Unmarry Me, page 7
Diamond Lou’s Latte Club, where BJ works, has a deliberate down-home look. I’m immediately suspicious. I hope they don’t do pictures in their coffee. Coffee pictures make me suspicious, too. Diamond Lou is actually a woman. I expected a retired pirate, Johnny Depp with ragged grandkids. Lou wears a scarf to control her scruff of blue-black hair, and, like security trying to restrain shoppers on Boxing Day, the scarf is not up to it.
I wave at BJ and take a corner table.
‘You must be Ruby,’ Lou says.
‘I must be.’
We shake hands.
‘We like what you’re doing, Ruby.’ She wipes my table, moves on to the next one, gives that one a wipe.
‘Thanks,’ I say. ‘Who’s we?’
‘Fred and I. We don’t mind if you want to make the cafe Mad Idea Central.’
When you let your opinion be known, people want to give you theirs. It reminds me of what Peta said when she had Celeste.
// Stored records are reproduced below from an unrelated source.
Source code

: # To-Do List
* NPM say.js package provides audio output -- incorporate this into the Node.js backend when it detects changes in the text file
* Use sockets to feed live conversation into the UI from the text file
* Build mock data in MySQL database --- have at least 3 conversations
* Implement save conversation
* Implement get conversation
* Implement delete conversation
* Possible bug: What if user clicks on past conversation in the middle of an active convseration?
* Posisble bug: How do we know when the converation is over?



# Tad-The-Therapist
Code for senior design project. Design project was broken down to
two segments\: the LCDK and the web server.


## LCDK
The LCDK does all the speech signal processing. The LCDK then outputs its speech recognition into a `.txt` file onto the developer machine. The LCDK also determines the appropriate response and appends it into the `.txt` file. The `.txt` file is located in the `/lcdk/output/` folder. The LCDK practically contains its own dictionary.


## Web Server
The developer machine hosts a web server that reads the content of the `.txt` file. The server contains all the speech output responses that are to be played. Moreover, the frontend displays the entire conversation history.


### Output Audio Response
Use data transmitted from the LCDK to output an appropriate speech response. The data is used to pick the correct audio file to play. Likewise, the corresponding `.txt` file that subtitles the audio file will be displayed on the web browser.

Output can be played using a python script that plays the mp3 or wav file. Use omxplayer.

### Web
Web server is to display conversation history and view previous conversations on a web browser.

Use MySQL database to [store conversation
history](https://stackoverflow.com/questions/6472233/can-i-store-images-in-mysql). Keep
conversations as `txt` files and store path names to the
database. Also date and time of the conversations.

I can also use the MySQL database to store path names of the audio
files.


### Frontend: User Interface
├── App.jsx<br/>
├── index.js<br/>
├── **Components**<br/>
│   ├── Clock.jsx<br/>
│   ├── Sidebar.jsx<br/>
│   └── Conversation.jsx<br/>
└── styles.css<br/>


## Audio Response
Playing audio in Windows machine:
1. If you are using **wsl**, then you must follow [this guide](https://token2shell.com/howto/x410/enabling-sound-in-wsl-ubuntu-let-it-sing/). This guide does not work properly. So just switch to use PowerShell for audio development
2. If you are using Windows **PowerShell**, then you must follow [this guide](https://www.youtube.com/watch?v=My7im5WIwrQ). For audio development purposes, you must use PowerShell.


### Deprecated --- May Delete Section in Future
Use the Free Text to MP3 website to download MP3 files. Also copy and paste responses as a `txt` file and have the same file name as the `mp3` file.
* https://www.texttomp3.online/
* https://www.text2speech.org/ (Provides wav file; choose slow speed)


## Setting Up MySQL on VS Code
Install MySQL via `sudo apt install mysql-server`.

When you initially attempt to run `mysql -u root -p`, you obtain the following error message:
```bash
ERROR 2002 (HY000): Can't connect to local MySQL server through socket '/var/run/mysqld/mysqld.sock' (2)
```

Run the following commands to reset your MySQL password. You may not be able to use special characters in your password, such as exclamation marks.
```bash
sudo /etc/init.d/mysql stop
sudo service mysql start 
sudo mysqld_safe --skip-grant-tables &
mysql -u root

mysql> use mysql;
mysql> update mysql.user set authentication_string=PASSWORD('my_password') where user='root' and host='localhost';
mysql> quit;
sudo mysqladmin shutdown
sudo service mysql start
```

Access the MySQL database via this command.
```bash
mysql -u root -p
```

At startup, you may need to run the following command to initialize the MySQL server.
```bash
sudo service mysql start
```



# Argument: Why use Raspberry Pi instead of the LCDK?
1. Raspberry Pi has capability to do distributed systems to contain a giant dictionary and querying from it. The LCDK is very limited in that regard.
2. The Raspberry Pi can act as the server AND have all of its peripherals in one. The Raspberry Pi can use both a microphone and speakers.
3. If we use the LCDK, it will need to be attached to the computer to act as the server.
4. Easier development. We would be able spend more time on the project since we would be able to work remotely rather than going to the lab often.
Strangers came up to her: ‘Oh, poor baby’s tired’, ‘Oh, poor baby’s teething’. Suddenly Peta and her baby were public property. It gave her the shits.
Yes, divorcing a perfectly good husband is mad, but it could work. Something’s got to work soon because I’m going on adrenaline and I’m about to run out. I think it’s the empty bed.
‘Ruby, I’ll get a coffee happening for you.’
‘Thank you.’ I’m all good manners on a first date.
BJ slides a latte onto the table. ‘Todd says he’ll be with you in a minute. He’s smart, Rube, he knows his shit. Just don’t go falling in love with him.’
While Todd’s busy at the machine I check him out. PR is full of good-looking people and Todd was born for it. He’s dark blond, wears a three-day growth every day, so BJ tells me, and he looks like a nice guy. He has a tea towel hanging out of his back pocket, which, on anybody else, would be clichéd but on Todd it is Bruce Springsteen. And he has a burn scar from his left jaw down his neck, pink and shiny; it gives him an edge, makes him seem vulnerable-dangerous.
‘BJ, it’s Mark and me till the end of time.’
Todd’s customer leans all over the bench, laughing and swishing her hair. She touches his hand. No wonder most of the customers are female. You have Todd for the girls who like boys and BJ for the girls who like girls who look like boys.
‘He is nice to look at.’
BJ rolls her eyes. ‘That’s what they all say.’
I wish Todd didn’t look that good. I find it hard to take beautiful people seriously. Or maybe it’s that I can’t take myself seriously when I’m with one. Years ago I saw a physiotherapist for a knee injury and I didn’t listen to a word he said. I couldn’t, his jaw and forearms were spectacular. To this day I don’t what the knee problem was but bodacious Dr B fixed it. Anyway, here comes Todd.
‘First thing you want to do is name this thing,’ Todd says. ‘Give it a trademark and something visual. BJ tells me you’ve been calling it a citizen’s divorce. I don’t mind that, it has a sense of what you’re doing, but it’s not sexy.’
Todd would know ‘sexy’. His burn must go down across his collarbone and onto his chest because I glimpse it at the top of his left bicep. I try not to stare. Every woman in the cafe is pretending she’s not looking at Todd. Except BJ, who is pretending she’s not looking at me.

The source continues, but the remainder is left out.